Maple City to get Glen Arbor playground equipment
John (left) and Tavin Bauerle (right), ages 6 and 8, visiting from Utah. Photo by Linda Dewey
By Linda Alice Dewey
Sun contributor
Kids enjoying the new Glen Arbor playground equipment but who also miss their past favorites will be able to ride that zip line, teeter totter, swing on those swings, and operate that excavator in Maple City next summer, thanks to the brainstorm of one Maple City resident with help from many others.
It all began one day last summer, when Josh Humphrey sat watching his five-year-old son play at the park located in Maple City by the Lions Club. “I was just sitting in the park with Jax, watching him play, thinking the park was neglected, aware that Glen Arbor’s park was in shape and yet it was all being redone, and …”
Then it dawned on him. If Glen Arbor was replacing its playground equipment, wouldn’t all that be great in Maple City?
The wheels began to turn, sending him on an odyssey filled with questions. He already knew who owned the park, and it wasn’t the Lions Club. He had found that out the month before when he sought answers about the trash problem at the park, when he ended up appearing before the Kasson Township board. He also knew a ballot initiative had just passed to replace Glen Arbor’s playground equipment. What were they going to do with the old equipment? A friend put Humphrey in touch with Glen Arbor park commissioner Ron Calsbeek, who said Glen Arbor planned to donate the equipment, but the commissioners weren’t sure where. And yes, they might be open to donating it to Kasson Township.
Humphrey thought his friends at the Glen Lake Community Reformed Church men’s Bible study group might be able to help take the equipment down and install it in Maple City. But first, he took his idea to the Kasson Township Board to see if the members were even interested.
“From the start we thought it was a good idea to make some improvements on the Kasson Township park,” says township supervisor Greg Julian. “The main reason is that our citizens brought it to our attention that it could use some upgrades.” He was speaking specifically of Josh Humphrey, who he acknowledges as “the driving force.”

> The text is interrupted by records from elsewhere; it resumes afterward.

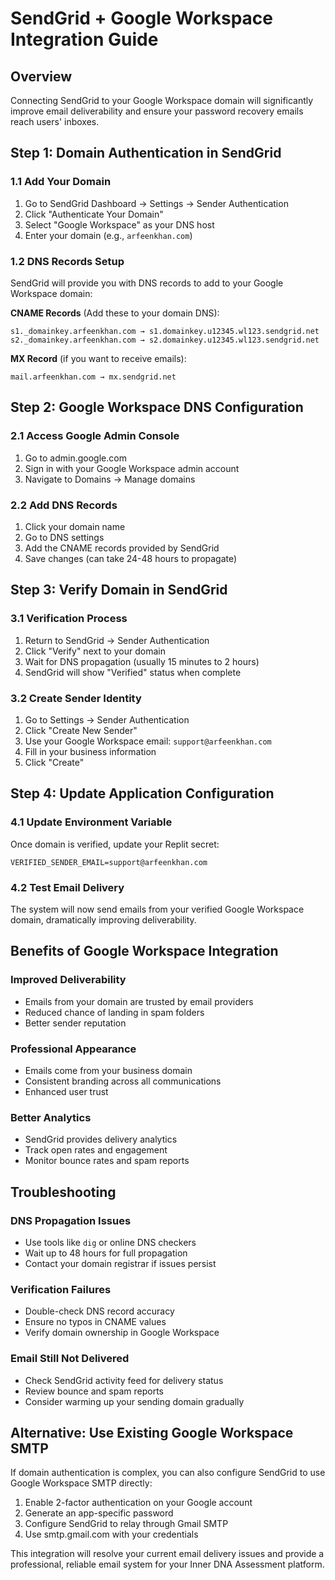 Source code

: # SendGrid + Google Workspace Integration Guide

## Overview
Connecting SendGrid to your Google Workspace domain will significantly improve email deliverability and ensure your password recovery emails reach users' inboxes.

## Step 1: Domain Authentication in SendGrid

### 1.1 Add Your Domain
1. Go to SendGrid Dashboard → Settings → Sender Authentication
2. Click "Authenticate Your Domain"
3. Select "Google Workspace" as your DNS host
4. Enter your domain (e.g., `arfeenkhan.com`)

### 1.2 DNS Records Setup
SendGrid will provide you with DNS records to add to your Google Workspace domain:

**CNAME Records** (Add these to your domain DNS):
```
s1._domainkey.arfeenkhan.com → s1.domainkey.u12345.wl123.sendgrid.net
s2._domainkey.arfeenkhan.com → s2.domainkey.u12345.wl123.sendgrid.net
```

**MX Record** (if you want to receive emails):
```
mail.arfeenkhan.com → mx.sendgrid.net
```

## Step 2: Google Workspace DNS Configuration

### 2.1 Access Google Admin Console
1. Go to admin.google.com
2. Sign in with your Google Workspace admin account
3. Navigate to Domains → Manage domains

### 2.2 Add DNS Records
1. Click your domain name
2. Go to DNS settings
3. Add the CNAME records provided by SendGrid
4. Save changes (can take 24-48 hours to propagate)

## Step 3: Verify Domain in SendGrid

### 3.1 Verification Process
1. Return to SendGrid → Sender Authentication
2. Click "Verify" next to your domain
3. Wait for DNS propagation (usually 15 minutes to 2 hours)
4. SendGrid will show "Verified" status when complete

### 3.2 Create Sender Identity
1. Go to Settings → Sender Authentication
2. Click "Create New Sender"
3. Use your Google Workspace email: `support@arfeenkhan.com`
4. Fill in your business information
5. Click "Create"

## Step 4: Update Application Configuration

### 4.1 Update Environment Variable
Once domain is verified, update your Replit secret:
```
VERIFIED_SENDER_EMAIL=support@arfeenkhan.com
```

### 4.2 Test Email Delivery
The system will now send emails from your verified Google Workspace domain, dramatically improving deliverability.

## Benefits of Google Workspace Integration

### Improved Deliverability
- Emails from your domain are trusted by email providers
- Reduced chance of landing in spam folders
- Better sender reputation

### Professional Appearance
- Emails come from your business domain
- Consistent branding across all communications
- Enhanced user trust

### Better Analytics
- SendGrid provides delivery analytics
- Track open rates and engagement
- Monitor bounce rates and spam reports

## Troubleshooting

### DNS Propagation Issues
- Use tools like `dig` or online DNS checkers
- Wait up to 48 hours for full propagation
- Contact your domain registrar if issues persist

### Verification Failures
- Double-check DNS record accuracy
- Ensure no typos in CNAME values
- Verify domain ownership in Google Workspace

### Email Still Not Delivered
- Check SendGrid activity feed for delivery status
- Review bounce and spam reports
- Consider warming up your sending domain gradually

## Alternative: Use Existing Google Workspace SMTP

If domain authentication is complex, you can also configure SendGrid to use Google Workspace SMTP directly:

1. Enable 2-factor authentication on your Google account
2. Generate an app-specific password
3. Configure SendGrid to relay through Gmail SMTP
4. Use smtp.gmail.com with your credentials

This integration will resolve your current email delivery issues and provide a professional, reliable email system for your Inner DNA Assessment platform. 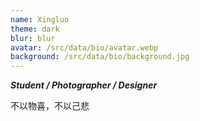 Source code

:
 ```yaml
---
name: Xingluo
theme: dark
blur: blur
avatar: /src/data/bio/avatar.webp
background: /src/data/bio/background.jpg
---
```

***Student / Photographer / Designer***

不以物喜，不以己悲
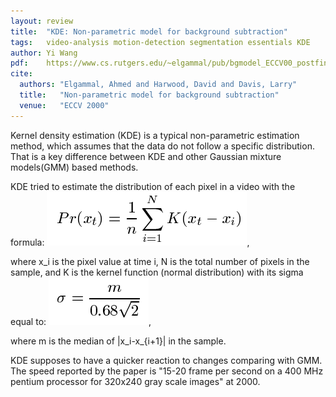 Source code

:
 ```yaml
---
layout: review
title:  "KDE: Non-parametric model for background subtraction"
tags:   video-analysis motion-detection segmentation essentials KDE
author: Yi Wang
pdf:    https://www.cs.rutgers.edu/~elgammal/pub/bgmodel_ECCV00_postfinal.pdf
cite:
  authors: "Elgammal, Ahmed and Harwood, David and Davis, Larry"
  title:   "Non-parametric model for background subtraction"
  venue:   "ECCV 2000"
---
```


Kernel density estimation (KDE) is a typical non-parametric estimation method, which assumes that the data do not follow a specific distribution. That is a key difference between KDE and other Gaussian mixture models(GMM) based methods.

KDE tried to estimate the distribution of each pixel in a video with the formula:
![](/article/images/KDE/KDE1.png),

where x_i is the pixel value at time i, N is the total number of pixels in the sample, and K is the kernel function (normal distribution) with its sigma equal to:
![](/article/images/KDE/KDE2.png),

where m is the median of |x_i-x_{i+1}| in the sample.

KDE supposes to have a quicker reaction to changes comparing with GMM. The speed reported by the paper is "15-20 frame per second on a 400 MHz pentium processor for 320x240 gray scale images" at 2000.
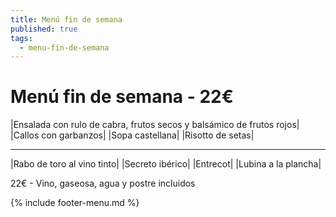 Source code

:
 ```yaml
---
title: Menú fin de semana
published: true
tags:
  - menu-fin-de-semana
---
```


# Menú fin de semana - 22€

|Ensalada con rulo de cabra, frutos secos y balsámico de frutos rojos|
|Callos con garbanzos|
|Sopa castellana|
|Risotto de setas|

------

|Rabo de toro al vino tinto|
|Secreto ibérico|
|Entrecot|
|Lubina a la plancha|

22€ - Vino, gaseosa, agua y postre incluidos

{% include footer-menu.md %}
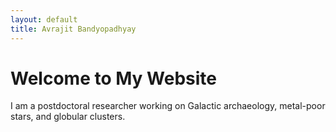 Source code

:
 ```yaml
---
layout: default
title: Avrajit Bandyopadhyay
---
```


# Welcome to My Website
I am a postdoctoral researcher working on Galactic archaeology, metal-poor stars, and globular clusters.
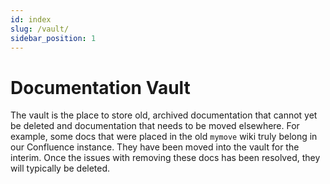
```yaml
---
id: index
slug: /vault/
sidebar_position: 1
---
```

# Documentation Vault

The vault is the place to store old, archived documentation that cannot yet be deleted and documentation that needs to be moved elsewhere. For example, some docs that were placed in the old `mymove` wiki truly belong in our Confluence instance. They have been moved into the vault for the interim. Once the issues with removing these docs has been resolved, they will typically be deleted.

The problem was how to do it. There, Josh took the helm. The men’s group enthusiastically agreed to help, and Deering’s Tree Service offered to help remove the heavy, cemented-in poles. All of this would take the removal job off the hands of Glen Arbor Township, which was happy to comply.

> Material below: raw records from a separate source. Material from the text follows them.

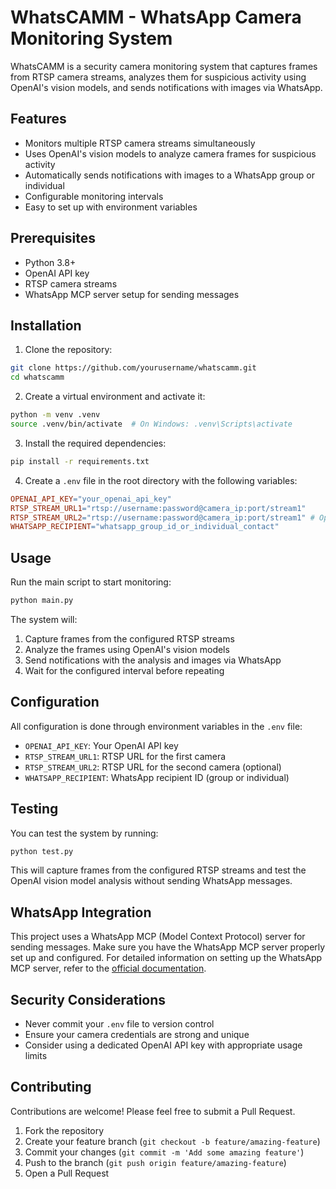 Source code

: # WhatsCAMM - WhatsApp Camera Monitoring System

WhatsCAMM is a security camera monitoring system that captures frames from RTSP camera streams, analyzes them for suspicious activity using OpenAI's vision models, and sends notifications with images via WhatsApp.

## Features

* Monitors multiple RTSP camera streams simultaneously
* Uses OpenAI's vision models to analyze camera frames for suspicious activity
* Automatically sends notifications with images to a WhatsApp group or individual
* Configurable monitoring intervals
* Easy to set up with environment variables

## Prerequisites

* Python 3.8+
* OpenAI API key
* RTSP camera streams
* WhatsApp MCP server setup for sending messages

## Installation

1. Clone the repository:

```bash
git clone https://github.com/yourusername/whatscamm.git
cd whatscamm
```

2. Create a virtual environment and activate it:

```bash
python -m venv .venv
source .venv/bin/activate  # On Windows: .venv\Scripts\activate
```

3. Install the required dependencies:

```bash
pip install -r requirements.txt
```

4. Create a `.env` file in the root directory with the following variables:

```makefile
OPENAI_API_KEY="your_openai_api_key"
RTSP_STREAM_URL1="rtsp://username:password@camera_ip:port/stream1"
RTSP_STREAM_URL2="rtsp://username:password@camera_ip:port/stream1" # Optional
WHATSAPP_RECIPIENT="whatsapp_group_id_or_individual_contact"
```

## Usage

Run the main script to start monitoring:

```bash
python main.py
```

The system will:

1. Capture frames from the configured RTSP streams
2. Analyze the frames using OpenAI's vision models
3. Send notifications with the analysis and images via WhatsApp
4. Wait for the configured interval before repeating

## Configuration

All configuration is done through environment variables in the `.env` file:

* `OPENAI_API_KEY`: Your OpenAI API key
* `RTSP_STREAM_URL1`: RTSP URL for the first camera
* `RTSP_STREAM_URL2`: RTSP URL for the second camera (optional)
* `WHATSAPP_RECIPIENT`: WhatsApp recipient ID (group or individual)

## Testing

You can test the system by running:

```bash
python test.py
```

This will capture frames from the configured RTSP streams and test the OpenAI vision model analysis without sending WhatsApp messages.

## WhatsApp Integration

This project uses a WhatsApp MCP (Model Context Protocol) server for sending messages. Make sure you have the WhatsApp MCP server properly set up and configured.
For detailed information on setting up the WhatsApp MCP server, refer to the [official documentation](https://github.com/lharries/whatsapp-mcp).

## Security Considerations

* Never commit your `.env` file to version control
* Ensure your camera credentials are strong and unique
* Consider using a dedicated OpenAI API key with appropriate usage limits

## Contributing

Contributions are welcome! Please feel free to submit a Pull Request.

1. Fork the repository
2. Create your feature branch (`git checkout -b feature/amazing-feature`)
3. Commit your changes (`git commit -m 'Add some amazing feature'`)
4. Push to the branch (`git push origin feature/amazing-feature`)
5. Open a Pull Request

In September, Josh again took the project to the Kasson Township board and presented it in the public comment segment of its meeting. Board member Roger Noonan suggested they put it on the agenda and begin their next board meeting at the park.
By that third meeting, which took place on October 10, Josh had called many friends, inviting them to come to witness him present his plan. That evening, the men’s group was there in force, lending support as he outlined what he thought was possible.

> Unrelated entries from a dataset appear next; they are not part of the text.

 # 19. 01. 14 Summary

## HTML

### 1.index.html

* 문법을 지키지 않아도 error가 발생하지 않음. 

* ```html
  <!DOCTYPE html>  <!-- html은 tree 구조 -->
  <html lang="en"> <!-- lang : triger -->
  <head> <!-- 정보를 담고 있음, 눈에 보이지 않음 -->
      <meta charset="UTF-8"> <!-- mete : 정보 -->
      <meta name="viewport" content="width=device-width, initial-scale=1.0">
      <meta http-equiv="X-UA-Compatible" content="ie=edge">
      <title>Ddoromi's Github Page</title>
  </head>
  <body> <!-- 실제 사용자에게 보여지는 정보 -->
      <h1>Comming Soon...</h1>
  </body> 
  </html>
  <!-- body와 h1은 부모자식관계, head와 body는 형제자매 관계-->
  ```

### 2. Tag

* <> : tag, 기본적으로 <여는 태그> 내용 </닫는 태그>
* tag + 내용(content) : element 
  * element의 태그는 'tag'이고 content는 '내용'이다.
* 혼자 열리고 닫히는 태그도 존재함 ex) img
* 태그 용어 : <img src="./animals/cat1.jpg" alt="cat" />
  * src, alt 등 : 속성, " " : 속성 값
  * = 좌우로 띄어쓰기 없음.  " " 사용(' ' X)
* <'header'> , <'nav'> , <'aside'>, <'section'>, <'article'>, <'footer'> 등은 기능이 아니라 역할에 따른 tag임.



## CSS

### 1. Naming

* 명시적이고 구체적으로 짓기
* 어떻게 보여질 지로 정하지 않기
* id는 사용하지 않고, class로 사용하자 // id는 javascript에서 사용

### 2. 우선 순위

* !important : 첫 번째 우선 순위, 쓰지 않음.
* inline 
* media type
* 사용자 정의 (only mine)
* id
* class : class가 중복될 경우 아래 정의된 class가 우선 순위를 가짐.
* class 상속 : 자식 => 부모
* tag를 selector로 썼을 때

Board members were favorably impressed, yet there was still a lot to consider. “Parks and playgrounds take constant maintenance: how much money do you want to put toward that?” Julian points out. Having been on the county parks commission for ten years and heading it up for most of that time, Julian speaks from experience. “Trash at parks—whether it’s local, village, city, county, state, federal—is always an issue,” he states. “We get seasonal people always looking for a place to dump trash. Trash bins always get filled up. So, the solution—I don’t have a solution. The solution isn’t more trash containers.” Kasson Township has tried that in the past at the park, he says. “Patrolling it, policing it, regularly maintaining it”—that’s the closest he can come to a solution.
Notably, Humphrey had already offered to police the park daily for trash at that first meeting. Julian says the township is currently considering that “gracious” offer.
In the meantime, the board has passed the measure to accept and install the playground equipment. Humphrey’s plan has gone into action with the addition of professional supervision by contractor Bob Underwood. Just before Halloween, the largest poles cemented into the park at Glen Arbor were removed by Deering’s, who donated men and equipment for the job.
The equipment now rests at the Reformed church for the winter. The project will have to wait until spring to be finished. At that time, Underwood will oversee installation with a professional crew he will coordinate with the donation of labor from the Glen Lake men’s group and mason Gene “Geno” Novak, who also wants to be involved.
“I feel really good about it now,” Julian comments. They’re ready to go, he adds. “… We have the playground layout and design info from the manufacturer.”
So, come next summer, kids will have lots of equipment to play on in Maple City, and all because a father watched his son play in the park one day last summer, noticed a problem, and did something about it.